Questions on the Bridge

This was originally posted by me back in July of 2012 as part of my earliest series of blogs on the role of Product Owner. Several of these posts used elements of Monty Python’s Holy Grail as their launch pad. Though much has evolved in my thinking about Agile software development these early ideas still ring true and so I am sharing them again this summer as part of commemorating 5 years of blogging. Enjoy.

I wrote earlier that one of the key ways to think about the role of product owners is to say that we stand on a bridge connecting the voice of the market with the world of the developers.  My goal is not to serve as a barrier between the business side and the technology side; instead my job is to facilitate and encourage strong communication among all of the members of the product team.

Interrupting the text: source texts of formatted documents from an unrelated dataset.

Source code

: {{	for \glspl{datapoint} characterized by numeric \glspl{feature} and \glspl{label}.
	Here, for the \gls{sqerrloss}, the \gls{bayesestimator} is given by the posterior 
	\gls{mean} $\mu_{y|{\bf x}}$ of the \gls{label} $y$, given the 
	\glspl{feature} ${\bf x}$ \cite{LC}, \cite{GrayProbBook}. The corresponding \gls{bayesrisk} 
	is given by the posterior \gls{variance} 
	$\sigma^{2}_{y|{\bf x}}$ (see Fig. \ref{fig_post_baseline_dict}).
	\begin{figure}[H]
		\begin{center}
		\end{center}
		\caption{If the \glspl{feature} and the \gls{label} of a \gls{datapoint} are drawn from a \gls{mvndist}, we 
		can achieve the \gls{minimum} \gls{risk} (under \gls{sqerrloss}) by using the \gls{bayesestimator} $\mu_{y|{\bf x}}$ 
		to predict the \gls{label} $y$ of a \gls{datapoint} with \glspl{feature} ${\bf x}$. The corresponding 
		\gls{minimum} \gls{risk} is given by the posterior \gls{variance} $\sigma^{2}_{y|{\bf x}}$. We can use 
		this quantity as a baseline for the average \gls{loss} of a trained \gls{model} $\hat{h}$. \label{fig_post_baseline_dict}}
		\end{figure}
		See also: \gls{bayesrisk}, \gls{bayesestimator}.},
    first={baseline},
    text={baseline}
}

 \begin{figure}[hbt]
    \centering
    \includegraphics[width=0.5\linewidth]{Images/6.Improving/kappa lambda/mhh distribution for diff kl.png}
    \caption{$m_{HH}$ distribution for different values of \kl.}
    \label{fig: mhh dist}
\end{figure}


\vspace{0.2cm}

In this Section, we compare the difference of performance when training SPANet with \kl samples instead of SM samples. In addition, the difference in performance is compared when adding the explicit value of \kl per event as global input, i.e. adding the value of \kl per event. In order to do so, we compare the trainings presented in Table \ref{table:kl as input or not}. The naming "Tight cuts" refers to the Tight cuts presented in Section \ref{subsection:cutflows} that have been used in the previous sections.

Even though I don’t guard the bridge, one well-known bridge guard poses three key questions that I think product owners have to raise to deepen the communication among product team members.  With apologies to Monty Python, allow me to frame these three questions (see http://www.youtube.com/watch?v=pWS8Mg-JWSg for the original):

  1. What is your name? Before a question can get a good answer, we have to know who is asking it.  Does the issue being raised come from sales (‘how do we best describe this new feature?’), from testers (‘what would the user expect to happen in this scenario?’), from prospective clients (‘how can I use this tool in my daily job?’).  Who are we trying to help or for whom are we trying to solve a problem?  Marty Cagan of the Silicon Valley Product Group calls this identifying the target persona (http://www.svpg.com/personas-for-product-management/). The same question (for example, ‘can your product do this?’) may get one answer when posed by testers (‘No it can’t do that so you don’t need to build test cases for that scenario’), a different answer when poses by sales (‘We didn’t design it to do that so focus on how it solves the key problems we did focus on’), and a third answer when raised by prospective clients (‘Right now it cannot handle that, but if that is a crucial feature for you we can talk about where it fits in our future development plans).  To foster good communication an effective product owner must start by asking who is raising the question.
  2. What is your quest? The second question a good product owner asks is what is the most important aspect of any request.  Everyone wants to find the ‘holy grail’ – a lightning fast, perfectly accurate, entirely intuitive product that costs me virtually nothing while doing exactly what I want it to do.  In reality such products are about as common as gold and jewel encrusted wine goblets were for first century Jewish carpenters and fishermen.  When enhancing an existing product or designing a new one, product owners help both the business and the technology sides to focus on the most important features and functions, prioritizing what gets worked on when and making sure that everyone understands and agrees on the trades-offs involved.
  3. Knowing what problem we are trying to solve and for whom we are trying to solve it addresses the first and easiest of the three questions that product owners raise. The third question in trickier.  Some product owners and product teams get bogged down in superficial and subjective questions that rely more on opinion than on real market data (What is your favorite color?).  Others get side-tracked in the details of more esoteric issues like exactly how to solve a problem rather than allowing engineers to answer the how questions (What is the capital of Assyria?).  After identifying the who and the what with our first two questions, good product owners want to ask open-ended questions that actually prompt more discussion (What is the air speed of an unladen swallow?  What do you mean an African or a European swallow?).  Asking good questions helps the entire team grapple with the best business and technical solutions, encouraging everyone to work together to find creative and compelling answers.

Hopefully as a product owner I am not simply a troll restricting access between those on the business and the development side of a product.  Instead if I do my job well I will ask (at least) three good questions that help the product team understand who we are developing a product for, what the most important aspects of that solution will be, and what the best options are for pursuing that solution.  Summarized like that it might sound easy, but in truth it’s not that simple.